Society in general has not changed as much as it should have for 150 years – think of it as a somewhat updated version of Kipling's Kim and you'll be right on the mark. It's lush and exotic and really rather attractive in its way. (This is not very plausible, but it makes for a beautifully lush and romantic setting.)

Athelstane, slightly wounded in a fight in Afghanistan, is on R&R back home and is attacked – twice – by assassins and learns that his sister, Cassandra King, one of the first women to receive a PhD in Physics from Oxford (a new Oxford in Kashmir), has also been attacked. What's going on?

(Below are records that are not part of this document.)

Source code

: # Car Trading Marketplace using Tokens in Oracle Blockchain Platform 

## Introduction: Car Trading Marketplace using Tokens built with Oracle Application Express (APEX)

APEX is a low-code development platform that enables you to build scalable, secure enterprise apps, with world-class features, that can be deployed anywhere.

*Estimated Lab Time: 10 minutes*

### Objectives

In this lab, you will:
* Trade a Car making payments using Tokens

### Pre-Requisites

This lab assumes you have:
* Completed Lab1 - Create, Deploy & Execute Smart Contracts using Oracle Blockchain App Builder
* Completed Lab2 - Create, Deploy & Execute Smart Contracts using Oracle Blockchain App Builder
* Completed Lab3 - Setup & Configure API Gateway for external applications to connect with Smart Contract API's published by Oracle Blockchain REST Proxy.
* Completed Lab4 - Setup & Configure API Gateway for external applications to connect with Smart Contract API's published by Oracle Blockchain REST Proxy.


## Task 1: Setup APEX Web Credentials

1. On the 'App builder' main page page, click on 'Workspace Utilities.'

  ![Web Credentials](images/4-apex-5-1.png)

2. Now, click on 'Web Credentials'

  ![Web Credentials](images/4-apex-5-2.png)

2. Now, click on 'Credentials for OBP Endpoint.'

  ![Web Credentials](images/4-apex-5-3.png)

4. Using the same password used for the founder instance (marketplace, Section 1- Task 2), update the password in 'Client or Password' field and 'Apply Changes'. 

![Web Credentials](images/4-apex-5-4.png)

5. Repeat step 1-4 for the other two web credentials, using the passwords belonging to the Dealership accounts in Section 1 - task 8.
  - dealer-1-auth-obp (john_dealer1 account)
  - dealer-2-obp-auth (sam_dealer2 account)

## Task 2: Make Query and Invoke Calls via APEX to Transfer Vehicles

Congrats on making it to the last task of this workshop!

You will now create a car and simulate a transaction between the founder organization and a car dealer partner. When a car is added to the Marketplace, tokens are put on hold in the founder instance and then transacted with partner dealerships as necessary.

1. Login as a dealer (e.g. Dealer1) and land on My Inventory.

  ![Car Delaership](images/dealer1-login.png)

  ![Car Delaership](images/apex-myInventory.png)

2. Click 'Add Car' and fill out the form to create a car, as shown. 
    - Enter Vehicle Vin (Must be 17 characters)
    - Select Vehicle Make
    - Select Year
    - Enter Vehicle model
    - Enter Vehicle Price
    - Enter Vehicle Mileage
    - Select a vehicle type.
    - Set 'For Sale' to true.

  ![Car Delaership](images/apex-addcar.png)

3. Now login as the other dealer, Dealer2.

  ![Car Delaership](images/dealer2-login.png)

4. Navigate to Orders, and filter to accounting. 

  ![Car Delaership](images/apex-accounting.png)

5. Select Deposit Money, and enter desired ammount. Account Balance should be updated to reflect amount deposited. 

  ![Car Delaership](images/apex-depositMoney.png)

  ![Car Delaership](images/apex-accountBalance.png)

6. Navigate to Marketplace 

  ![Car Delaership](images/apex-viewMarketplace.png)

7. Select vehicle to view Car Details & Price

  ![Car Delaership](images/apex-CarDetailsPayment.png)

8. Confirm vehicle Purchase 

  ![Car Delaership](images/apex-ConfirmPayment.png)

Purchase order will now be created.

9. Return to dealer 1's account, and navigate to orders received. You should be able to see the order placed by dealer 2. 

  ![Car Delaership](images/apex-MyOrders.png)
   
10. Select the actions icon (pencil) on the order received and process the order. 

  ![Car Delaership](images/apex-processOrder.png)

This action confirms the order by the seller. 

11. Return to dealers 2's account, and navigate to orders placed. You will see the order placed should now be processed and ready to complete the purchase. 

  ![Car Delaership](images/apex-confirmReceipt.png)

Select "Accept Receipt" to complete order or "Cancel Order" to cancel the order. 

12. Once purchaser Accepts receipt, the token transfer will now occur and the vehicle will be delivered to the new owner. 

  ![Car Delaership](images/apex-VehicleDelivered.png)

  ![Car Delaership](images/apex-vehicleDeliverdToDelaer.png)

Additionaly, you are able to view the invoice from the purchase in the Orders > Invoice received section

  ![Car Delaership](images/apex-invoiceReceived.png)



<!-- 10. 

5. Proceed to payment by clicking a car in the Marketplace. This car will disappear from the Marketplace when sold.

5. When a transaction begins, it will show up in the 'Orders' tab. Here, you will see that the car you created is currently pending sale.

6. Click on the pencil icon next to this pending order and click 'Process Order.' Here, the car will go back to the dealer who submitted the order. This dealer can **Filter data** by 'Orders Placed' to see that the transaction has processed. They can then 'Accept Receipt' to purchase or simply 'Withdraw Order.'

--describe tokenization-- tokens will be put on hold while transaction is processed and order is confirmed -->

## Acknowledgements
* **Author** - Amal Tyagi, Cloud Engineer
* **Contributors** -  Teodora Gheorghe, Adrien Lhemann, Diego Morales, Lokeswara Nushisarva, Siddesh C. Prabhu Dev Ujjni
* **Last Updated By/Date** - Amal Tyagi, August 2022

There is a good deal of action and Athelstane tries to get to the root of this. He and his sister both get mixed up with the Royal family and with the Political Service, the shadowy secretive service branch of the Raj. It soon becomes clear that the Russians are after him and his sister for unknown reasons.

The Russians are definitely the bad guys of this world. After the Fall,  many of the survivors in the hard-hit Northern Hemisphere resorted to cannibalism. This is not the Done Thing and peoples descended from cannibals – including the natives of Britain which the Raj is trying to recivilize – are still discriminated against. The Russians, though, didn't just practice cannibalism, but made it part of their national religion when in the immediate aftermath a crazed Orthodox Patriarch and an equally-crazed czar took to Satan worship and dragged the remnants of the Orthodox Church and Russian Empire (now located in the Stans, the southeastern part of the FSU).

These Russians make a particularly nasty enemy. Their power is much reduced relative to the Raj, so they are forced to work entirely through espionage and in fomenting war between the Raj and its neighbors.

They do have one tool that the Raj lacks: In the terrible years after the Fall, the Czar's agents came across a nun who could prophesy with some accuracy. With ruthless logic, they sought out and found others and bred them until more than a century later they had a small number of young women who could see the alternate timelines following from an action. (The tool was terribly limited since they only gained the power at puberty and all went mad by the early 20s at best.)

Evidently one of these seeresses has warned the Russians secret police that the King family, if not removed, will do something important. So they must die.

Since neither Athelstane nor Cassandra are at all easy to kill, they set out to find and destroy the Russian agents who are hunting them.

The story is nicely handled. As in An Island on the Sea of Time, Stirling again manages to avoid the pointless violence which has marred so many of his earlier books – there's fighting, but it's right and proper for the story. The characters are engaging, the scenery lush, and the ending both happy and fitting to the story.

Highly recommended.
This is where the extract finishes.